'''
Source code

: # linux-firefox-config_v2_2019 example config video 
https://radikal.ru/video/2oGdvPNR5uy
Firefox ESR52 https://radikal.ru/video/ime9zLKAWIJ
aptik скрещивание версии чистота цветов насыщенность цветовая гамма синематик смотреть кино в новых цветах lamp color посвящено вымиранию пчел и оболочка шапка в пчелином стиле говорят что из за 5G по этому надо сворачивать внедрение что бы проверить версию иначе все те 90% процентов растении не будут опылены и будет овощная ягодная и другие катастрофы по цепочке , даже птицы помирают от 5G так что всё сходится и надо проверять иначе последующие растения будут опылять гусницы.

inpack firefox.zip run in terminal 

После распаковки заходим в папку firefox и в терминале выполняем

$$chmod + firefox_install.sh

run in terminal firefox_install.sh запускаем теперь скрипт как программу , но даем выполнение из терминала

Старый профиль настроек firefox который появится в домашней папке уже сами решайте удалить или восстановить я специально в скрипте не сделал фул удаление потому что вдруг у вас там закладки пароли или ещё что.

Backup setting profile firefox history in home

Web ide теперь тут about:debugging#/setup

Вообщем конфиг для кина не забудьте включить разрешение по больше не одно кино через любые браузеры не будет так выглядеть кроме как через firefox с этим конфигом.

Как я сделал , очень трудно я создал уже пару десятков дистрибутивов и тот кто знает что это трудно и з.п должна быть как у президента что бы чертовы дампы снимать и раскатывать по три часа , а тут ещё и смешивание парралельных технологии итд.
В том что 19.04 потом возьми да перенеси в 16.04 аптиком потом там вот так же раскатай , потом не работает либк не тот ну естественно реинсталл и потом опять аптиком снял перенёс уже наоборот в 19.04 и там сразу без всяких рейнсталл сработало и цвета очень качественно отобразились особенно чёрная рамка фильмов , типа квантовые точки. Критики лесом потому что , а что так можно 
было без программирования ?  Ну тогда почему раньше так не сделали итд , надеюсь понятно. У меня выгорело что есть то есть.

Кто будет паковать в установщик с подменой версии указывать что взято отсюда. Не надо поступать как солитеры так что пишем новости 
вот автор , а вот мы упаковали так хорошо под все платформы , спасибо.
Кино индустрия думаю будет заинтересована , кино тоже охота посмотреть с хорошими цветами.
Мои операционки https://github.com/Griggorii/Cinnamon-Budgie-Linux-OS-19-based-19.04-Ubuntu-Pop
'''
'''
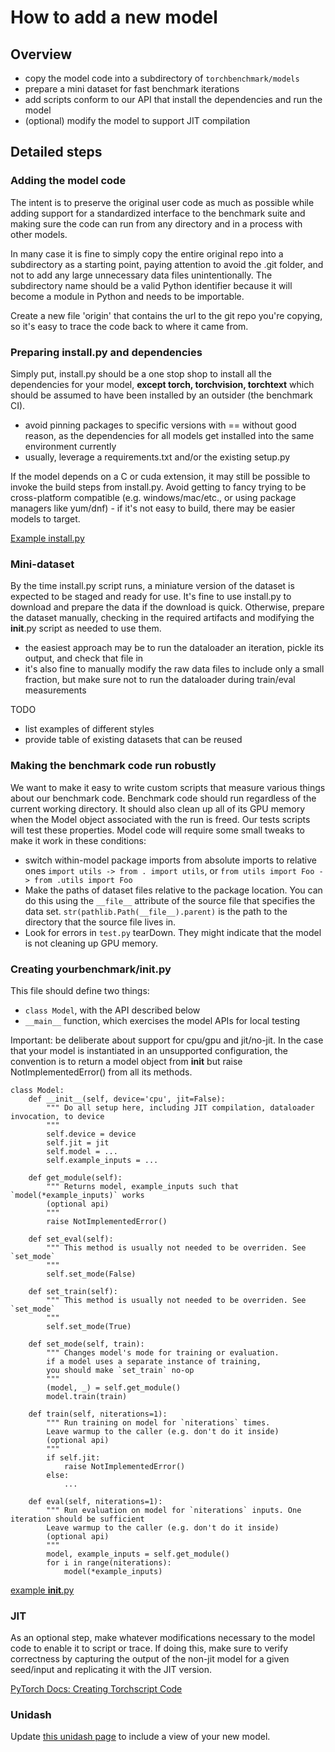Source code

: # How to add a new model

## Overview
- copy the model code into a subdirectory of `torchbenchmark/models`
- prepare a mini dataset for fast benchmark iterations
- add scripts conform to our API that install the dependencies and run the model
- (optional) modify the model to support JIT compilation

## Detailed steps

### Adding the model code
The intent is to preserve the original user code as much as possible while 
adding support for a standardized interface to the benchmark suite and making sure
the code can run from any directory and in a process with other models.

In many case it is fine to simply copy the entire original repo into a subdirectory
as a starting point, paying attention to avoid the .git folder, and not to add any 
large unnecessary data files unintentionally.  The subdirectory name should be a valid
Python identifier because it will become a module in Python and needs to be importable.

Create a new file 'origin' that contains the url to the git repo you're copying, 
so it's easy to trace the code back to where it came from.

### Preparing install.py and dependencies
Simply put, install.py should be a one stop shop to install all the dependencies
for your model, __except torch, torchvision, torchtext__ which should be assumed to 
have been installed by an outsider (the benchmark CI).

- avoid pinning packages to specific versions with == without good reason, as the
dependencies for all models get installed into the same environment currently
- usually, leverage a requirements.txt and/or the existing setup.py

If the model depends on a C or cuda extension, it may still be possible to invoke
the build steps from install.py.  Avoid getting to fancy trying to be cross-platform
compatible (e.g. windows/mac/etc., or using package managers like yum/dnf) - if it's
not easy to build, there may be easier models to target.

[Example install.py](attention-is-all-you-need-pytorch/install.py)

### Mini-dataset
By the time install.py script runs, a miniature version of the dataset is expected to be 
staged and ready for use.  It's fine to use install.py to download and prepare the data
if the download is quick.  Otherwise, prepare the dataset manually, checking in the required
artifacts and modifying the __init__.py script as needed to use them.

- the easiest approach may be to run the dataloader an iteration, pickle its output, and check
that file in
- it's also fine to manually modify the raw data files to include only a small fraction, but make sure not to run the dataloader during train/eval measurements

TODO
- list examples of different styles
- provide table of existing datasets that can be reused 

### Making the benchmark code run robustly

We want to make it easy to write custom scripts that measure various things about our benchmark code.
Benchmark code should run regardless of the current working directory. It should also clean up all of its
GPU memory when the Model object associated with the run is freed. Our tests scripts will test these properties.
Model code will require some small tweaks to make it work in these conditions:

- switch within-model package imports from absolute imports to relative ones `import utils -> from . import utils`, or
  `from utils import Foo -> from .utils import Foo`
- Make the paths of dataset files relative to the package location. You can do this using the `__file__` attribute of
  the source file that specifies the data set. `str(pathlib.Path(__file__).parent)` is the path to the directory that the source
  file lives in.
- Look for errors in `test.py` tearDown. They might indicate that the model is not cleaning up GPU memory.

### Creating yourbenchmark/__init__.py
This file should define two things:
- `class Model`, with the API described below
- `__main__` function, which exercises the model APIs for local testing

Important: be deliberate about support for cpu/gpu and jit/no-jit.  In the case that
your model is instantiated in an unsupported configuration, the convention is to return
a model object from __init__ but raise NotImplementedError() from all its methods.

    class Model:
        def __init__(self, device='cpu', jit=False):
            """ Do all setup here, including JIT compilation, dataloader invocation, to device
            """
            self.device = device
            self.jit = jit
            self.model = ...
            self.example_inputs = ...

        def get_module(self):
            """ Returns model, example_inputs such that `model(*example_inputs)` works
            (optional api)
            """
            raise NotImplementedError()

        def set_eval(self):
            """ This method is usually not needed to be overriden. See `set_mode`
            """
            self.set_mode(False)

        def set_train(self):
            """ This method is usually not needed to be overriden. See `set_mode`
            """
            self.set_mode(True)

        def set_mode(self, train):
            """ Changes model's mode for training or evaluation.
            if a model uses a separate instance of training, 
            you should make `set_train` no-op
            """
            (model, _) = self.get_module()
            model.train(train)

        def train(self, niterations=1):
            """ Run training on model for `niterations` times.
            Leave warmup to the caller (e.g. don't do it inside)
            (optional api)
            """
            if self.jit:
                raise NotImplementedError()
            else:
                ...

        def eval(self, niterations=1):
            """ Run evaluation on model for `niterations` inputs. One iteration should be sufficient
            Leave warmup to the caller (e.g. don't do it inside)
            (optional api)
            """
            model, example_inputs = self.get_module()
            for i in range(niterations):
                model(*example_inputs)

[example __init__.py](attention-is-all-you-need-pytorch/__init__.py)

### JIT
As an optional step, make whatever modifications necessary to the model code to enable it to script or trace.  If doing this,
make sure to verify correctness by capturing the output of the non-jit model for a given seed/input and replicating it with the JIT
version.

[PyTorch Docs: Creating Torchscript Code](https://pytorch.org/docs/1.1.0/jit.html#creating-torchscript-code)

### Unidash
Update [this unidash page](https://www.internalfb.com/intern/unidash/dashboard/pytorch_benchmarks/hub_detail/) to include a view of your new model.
'''
- [Description of the task] Answer with one number only, the count of lines in the material above that hold "Creating".

- [The answer] 2